Born: March 25, 1931
Although he studied drums in the Navy School of Music in Washington, there has never been anything militaristic about Paul Motian's prolific work as a jazz drummer. In the mid-1950s, he played with a host of jazz stars including Stan Getz, George Russell and Thelonious Monk, but his major association was with pianist Bill Evans, both in Evans's trio and as a member of other groups, such as the quartet led by clarinettist Tony Scott.
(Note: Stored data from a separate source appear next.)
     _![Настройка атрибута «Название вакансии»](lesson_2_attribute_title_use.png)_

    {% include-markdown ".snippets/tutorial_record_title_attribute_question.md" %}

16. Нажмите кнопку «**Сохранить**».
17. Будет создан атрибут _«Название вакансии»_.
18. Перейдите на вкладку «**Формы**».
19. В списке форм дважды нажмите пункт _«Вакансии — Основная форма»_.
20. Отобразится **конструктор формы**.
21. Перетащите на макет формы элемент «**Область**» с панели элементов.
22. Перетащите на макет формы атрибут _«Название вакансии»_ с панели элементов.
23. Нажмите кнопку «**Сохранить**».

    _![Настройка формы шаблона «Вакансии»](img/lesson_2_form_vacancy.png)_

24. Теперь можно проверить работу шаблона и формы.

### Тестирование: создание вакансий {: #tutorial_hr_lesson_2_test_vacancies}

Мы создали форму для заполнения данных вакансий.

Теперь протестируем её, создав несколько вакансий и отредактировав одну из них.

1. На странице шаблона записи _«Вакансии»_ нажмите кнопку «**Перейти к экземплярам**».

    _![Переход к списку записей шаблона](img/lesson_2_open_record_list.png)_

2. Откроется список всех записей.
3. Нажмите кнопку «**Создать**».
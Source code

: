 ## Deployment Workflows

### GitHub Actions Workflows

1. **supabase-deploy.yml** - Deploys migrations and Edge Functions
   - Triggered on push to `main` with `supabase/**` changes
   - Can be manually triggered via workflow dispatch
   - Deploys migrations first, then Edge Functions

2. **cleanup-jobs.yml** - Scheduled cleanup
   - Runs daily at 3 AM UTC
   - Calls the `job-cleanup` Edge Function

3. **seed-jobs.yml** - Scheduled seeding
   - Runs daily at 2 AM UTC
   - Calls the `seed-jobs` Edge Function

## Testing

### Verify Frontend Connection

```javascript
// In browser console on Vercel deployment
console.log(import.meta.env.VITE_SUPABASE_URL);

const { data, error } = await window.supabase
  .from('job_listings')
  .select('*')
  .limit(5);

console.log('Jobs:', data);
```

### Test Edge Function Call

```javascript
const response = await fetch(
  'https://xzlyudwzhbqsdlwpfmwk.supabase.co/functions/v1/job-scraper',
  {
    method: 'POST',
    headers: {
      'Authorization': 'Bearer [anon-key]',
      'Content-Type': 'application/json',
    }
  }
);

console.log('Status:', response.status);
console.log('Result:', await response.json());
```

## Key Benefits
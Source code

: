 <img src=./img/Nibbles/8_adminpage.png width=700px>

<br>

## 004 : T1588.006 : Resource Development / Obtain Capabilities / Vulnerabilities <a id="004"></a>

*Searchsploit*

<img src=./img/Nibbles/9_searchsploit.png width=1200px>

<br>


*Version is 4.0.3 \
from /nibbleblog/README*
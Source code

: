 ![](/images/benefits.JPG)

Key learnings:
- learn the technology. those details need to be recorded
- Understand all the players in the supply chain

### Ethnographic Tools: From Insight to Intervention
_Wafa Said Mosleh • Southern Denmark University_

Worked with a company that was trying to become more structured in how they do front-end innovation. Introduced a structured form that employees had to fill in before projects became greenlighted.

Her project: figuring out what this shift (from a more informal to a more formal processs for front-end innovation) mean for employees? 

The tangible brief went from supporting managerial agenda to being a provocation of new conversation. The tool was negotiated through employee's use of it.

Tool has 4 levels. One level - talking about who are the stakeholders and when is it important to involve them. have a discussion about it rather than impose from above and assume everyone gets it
With Bill Evans, he developed a way of playing that mirrored the pianist's phrasing and approach, often abandoning aspects of the drummer's traditional time-keeping role. He went on to prove that he is one of the finest trio drummers in jazz history, working with the free-jazz influenced group of Paul Bley and the more wide-ranging Keith Jarrett Trio. During the decade he played with Jarrett (1967-76), Motian developed a particular rapport with bassist Charlie Haden, in whose own groups he toured and recorded from time to time, from the 1960s to the 1990s.
From the late 1970s, Motian has mainly fronted his own groups, ranging from the excitement of his Electric Bebop Band (which pitted two guitarists against a saxophone player, backed by bass and drums) to more conventional jazz trios and quartets. His long-standing trio with saxophonist Joe Lovano and guitarist Bill Frisell is particularly noteworthy.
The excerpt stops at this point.